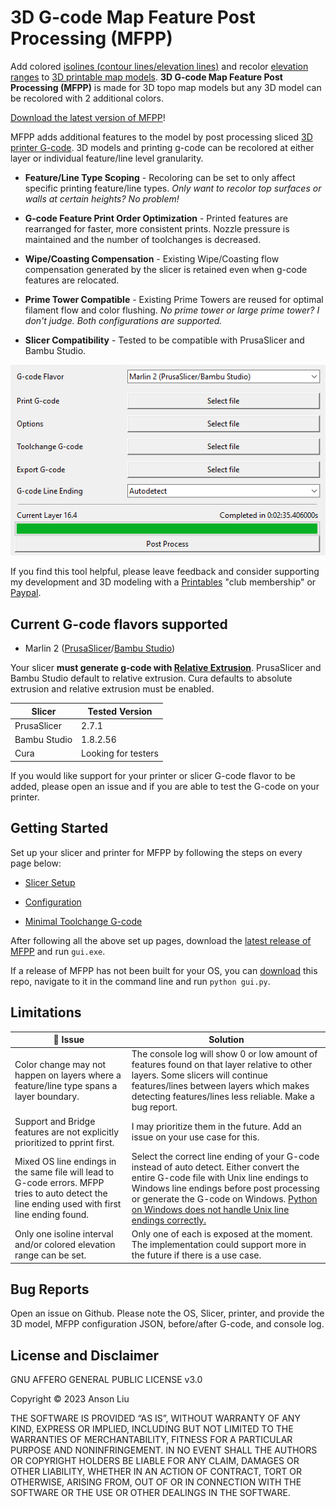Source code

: # 3D G-code Map Feature Post Processing (MFPP)

Add colored [isolines (contour lines/elevation lines)](https://en.wikipedia.org/wiki/Contour_line) and recolor [elevation ranges](https://desktop.arcgis.com/en/arcmap/latest/map/styles-and-symbols/working-with-color-ramps.htm) to [3D printable map models](https://ansonliu.com/maps/). **3D G-code Map Feature Post Processing (MFPP)** is made for 3D topo map models but any 3D model can be recolored with 2 additional colors. 

[Download the latest version of MFPP](https://github.com/ansonl/topo-map-post-processing/releases)!

MFPP adds additional features to the model by post processing sliced [3D printer G-code](https://marlinfw.org/meta/gcode/). 3D models and printing g-code can be recolored at either layer or individual feature/line level granularity.

- **Feature/Line Type Scoping** - Recoloring can be set to only affect specific printing feature/line types. *Only want to recolor top surfaces or walls at certain heights? No problem!*

- **G-code Feature Print Order Optimization** - Printed features are rearranged for faster, more consistent prints. Nozzle pressure is maintained and the number of toolchanges is decreased.

- **Wipe/Coasting Compensation** - Existing Wipe/Coasting flow compensation generated by the slicer is retained even when g-code features are relocated.

- **Prime Tower Compatible** - Existing Prime Towers are reused for optimal filament flow and color flushing. *No prime tower or large prime tower? I don't judge. Both configurations are supported.*

- **Slicer Compatibility** - Tested to be compatible with PrusaSlicer and Bambu Studio.

![map feature gcode post processing screenshot](/assets/gui_screenshot.png)

If you find this tool helpful, please leave feedback and consider supporting my development and 3D modeling with a [Printables](https://www.printables.com/@ansonl) "club membership" or [Paypal](https://paypal.me/0x80).

## Current G-code flavors supported

- Marlin 2 ([PrusaSlicer](https://github.com/prusa3d/PrusaSlicer)/[Bambu Studio](https://github.com/bambulab/BambuStudio))

Your slicer **must generate g-code with [Relative Extrusion](https://www.ideamaker.io/dictionaryDetail.html?name=Relative%20Extrusion&category_name=Printer%20Settings)**. PrusaSlicer and Bambu Studio default to relative extrusion. Cura defaults to absolute extrusion and relative extrusion must be enabled.

| Slicer | Tested Version |
| --- | --- |
| PrusaSlicer | 2.7.1 |
| Bambu Studio | 1.8.2.56 |
| Cura | Looking for testers |

If you would like support for your printer or slicer G-code flavor to be added, please open an issue and if you are able to test the G-code on your printer.

## Getting Started

Set up your slicer and printer for MFPP by following the steps on every page below:

- [Slicer Setup](slicer-setup.md)

- [Configuration](configuration-setup.md)

- [Minimal Toolchange G-code](minimal-toolchange-gcode.md)

After following all the above set up pages, download the [latest release of MFPP](https://github.com/ansonl/topo-map-post-processing/releases) and run `gui.exe`.

If a release of MFPP has not been built for your OS, you can [download](https://github.com/ansonl/topo-map-post-processing/archive/refs/heads/master.zip) this repo, navigate to it in the command line and run `python gui.py`.

## Limitations

| 🚧 Issue | Solution |
| --- | --- |
| Color change may not happen on layers where a feature/line type spans a layer boundary. | The console log will show 0 or low amount of features found on that layer relative to other layers. Some slicers will continue features/lines between layers which makes detecting features/lines less reliable. Make a bug report. |
| Support and Bridge features are not explicitly prioritized to pprint first.  | I may prioritize them in the future. Add an issue on your use case for this. |
| Mixed OS line endings in the same file will lead to G-code errors. MFPP tries to auto detect the line ending used with first line ending found. | Select the correct line ending of your G-code instead of auto detect. Either convert the entire G-code file with Unix line endings to Windows line endings before post processing or generate the G-code on Windows. [Python on Windows does not handle Unix line endings correctly.](https://stackoverflow.com/questions/15934950/python-file-tell-giving-strange-numbers) |
| Only one isoline interval and/or colored elevation range can be set. | Only one of each is exposed at the moment. The implementation could support more in the future if there is a use case. |

## Bug Reports

Open an issue on Github. Please note the OS, Slicer, printer, and provide the 3D model, MFPP configuration JSON, before/after G-code, and console log.

## License and Disclaimer

GNU AFFERO GENERAL PUBLIC LICENSE v3.0

Copyright © 2023 Anson Liu

THE SOFTWARE IS PROVIDED “AS IS”, WITHOUT WARRANTY OF ANY KIND, EXPRESS OR IMPLIED, INCLUDING BUT NOT LIMITED TO THE WARRANTIES OF MERCHANTABILITY, FITNESS FOR A PARTICULAR PURPOSE AND NONINFRINGEMENT. IN NO EVENT SHALL THE AUTHORS OR COPYRIGHT HOLDERS BE LIABLE FOR ANY CLAIM, DAMAGES OR OTHER LIABILITY, WHETHER IN AN ACTION OF CONTRACT, TORT OR OTHERWISE, ARISING FROM, OUT OF OR IN CONNECTION WITH THE SOFTWARE OR THE USE OR OTHER DEALINGS IN THE SOFTWARE.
━━━━━━━━━━━━━━━━━━━━━━━━━━━━━━
§ **TRY IT**
The listing above should be transcribed word for word, with its pictures left out.

§ **RESPONSE AREA**
Source code

: # 3D G-code Map Feature Post Processing (MFPP)

Add colored [isolines (contour lines/elevation lines)](https://en.wikipedia.org/wiki/Contour_line) and recolor [elevation ranges](https://desktop.arcgis.com/en/arcmap/latest/map/styles-and-symbols/working-with-color-ramps.htm) to [3D printable map models](https://ansonliu.com/maps/). **3D G-code Map Feature Post Processing (MFPP)** is made for 3D topo map models but any 3D model can be recolored with 2 additional colors. 

[Download the latest version of MFPP](https://github.com/ansonl/topo-map-post-processing/releases)!

MFPP adds additional features to the model by post processing sliced [3D printer G-code](https://marlinfw.org/meta/gcode/). 3D models and printing g-code can be recolored at either layer or individual feature/line level granularity.

- **Feature/Line Type Scoping** - Recoloring can be set to only affect specific printing feature/line types. *Only want to recolor top surfaces or walls at certain heights? No problem!*

- **G-code Feature Print Order Optimization** - Printed features are rearranged for faster, more consistent prints. Nozzle pressure is maintained and the number of toolchanges is decreased.

- **Wipe/Coasting Compensation** - Existing Wipe/Coasting flow compensation generated by the slicer is retained even when g-code features are relocated.

- **Prime Tower Compatible** - Existing Prime Towers are reused for optimal filament flow and color flushing. *No prime tower or large prime tower? I don't judge. Both configurations are supported.*

- **Slicer Compatibility** - Tested to be compatible with PrusaSlicer and Bambu Studio.

![map feature gcode post processing screenshot](/assets/gui_screenshot.png)

If you find this tool helpful, please leave feedback and consider supporting my development and 3D modeling with a [Printables](https://www.printables.com/@ansonl) "club membership" or [Paypal](https://paypal.me/0x80).

## Current G-code flavors supported

- Marlin 2 ([PrusaSlicer](https://github.com/prusa3d/PrusaSlicer)/[Bambu Studio](https://github.com/bambulab/BambuStudio))

Your slicer **must generate g-code with [Relative Extrusion](https://www.ideamaker.io/dictionaryDetail.html?name=Relative%20Extrusion&category_name=Printer%20Settings)**. PrusaSlicer and Bambu Studio default to relative extrusion. Cura defaults to absolute extrusion and relative extrusion must be enabled.

| Slicer | Tested Version |
| --- | --- |
| PrusaSlicer | 2.7.1 |
| Bambu Studio | 1.8.2.56 |
| Cura | Looking for testers |

If you would like support for your printer or slicer G-code flavor to be added, please open an issue and if you are able to test the G-code on your printer.

## Getting Started

Set up your slicer and printer for MFPP by following the steps on every page below:

- [Slicer Setup](slicer-setup.md)

- [Configuration](configuration-setup.md)

- [Minimal Toolchange G-code](minimal-toolchange-gcode.md)

After following all the above set up pages, download the [latest release of MFPP](https://github.com/ansonl/topo-map-post-processing/releases) and run `gui.exe`.

If a release of MFPP has not been built for your OS, you can [download](https://github.com/ansonl/topo-map-post-processing/archive/refs/heads/master.zip) this repo, navigate to it in the command line and run `python gui.py`.

## Limitations

| 🚧 Issue | Solution |
| --- | --- |
| Color change may not happen on layers where a feature/line type spans a layer boundary. | The console log will show 0 or low amount of features found on that layer relative to other layers. Some slicers will continue features/lines between layers which makes detecting features/lines less reliable. Make a bug report. |
| Support and Bridge features are not explicitly prioritized to pprint first.  | I may prioritize them in the future. Add an issue on your use case for this. |
| Mixed OS line endings in the same file will lead to G-code errors. MFPP tries to auto detect the line ending used with first line ending found. | Select the correct line ending of your G-code instead of auto detect. Either convert the entire G-code file with Unix line endings to Windows line endings before post processing or generate the G-code on Windows. [Python on Windows does not handle Unix line endings correctly.](https://stackoverflow.com/questions/15934950/python-file-tell-giving-strange-numbers) |
| Only one isoline interval and/or colored elevation range can be set. | Only one of each is exposed at the moment. The implementation could support more in the future if there is a use case. |

## Bug Reports

Open an issue on Github. Please note the OS, Slicer, printer, and provide the 3D model, MFPP configuration JSON, before/after G-code, and console log.

## License and Disclaimer

GNU AFFERO GENERAL PUBLIC LICENSE v3.0

Copyright © 2023 Anson Liu

THE SOFTWARE IS PROVIDED “AS IS”, WITHOUT WARRANTY OF ANY KIND, EXPRESS OR IMPLIED, INCLUDING BUT NOT LIMITED TO THE WARRANTIES OF MERCHANTABILITY, FITNESS FOR A PARTICULAR PURPOSE AND NONINFRINGEMENT. IN NO EVENT SHALL THE AUTHORS OR COPYRIGHT HOLDERS BE LIABLE FOR ANY CLAIM, DAMAGES OR OTHER LIABILITY, WHETHER IN AN ACTION OF CONTRACT, TORT OR OTHERWISE, ARISING FROM, OUT OF OR IN CONNECTION WITH THE SOFTWARE OR THE USE OR OTHER DEALINGS IN THE SOFTWARE.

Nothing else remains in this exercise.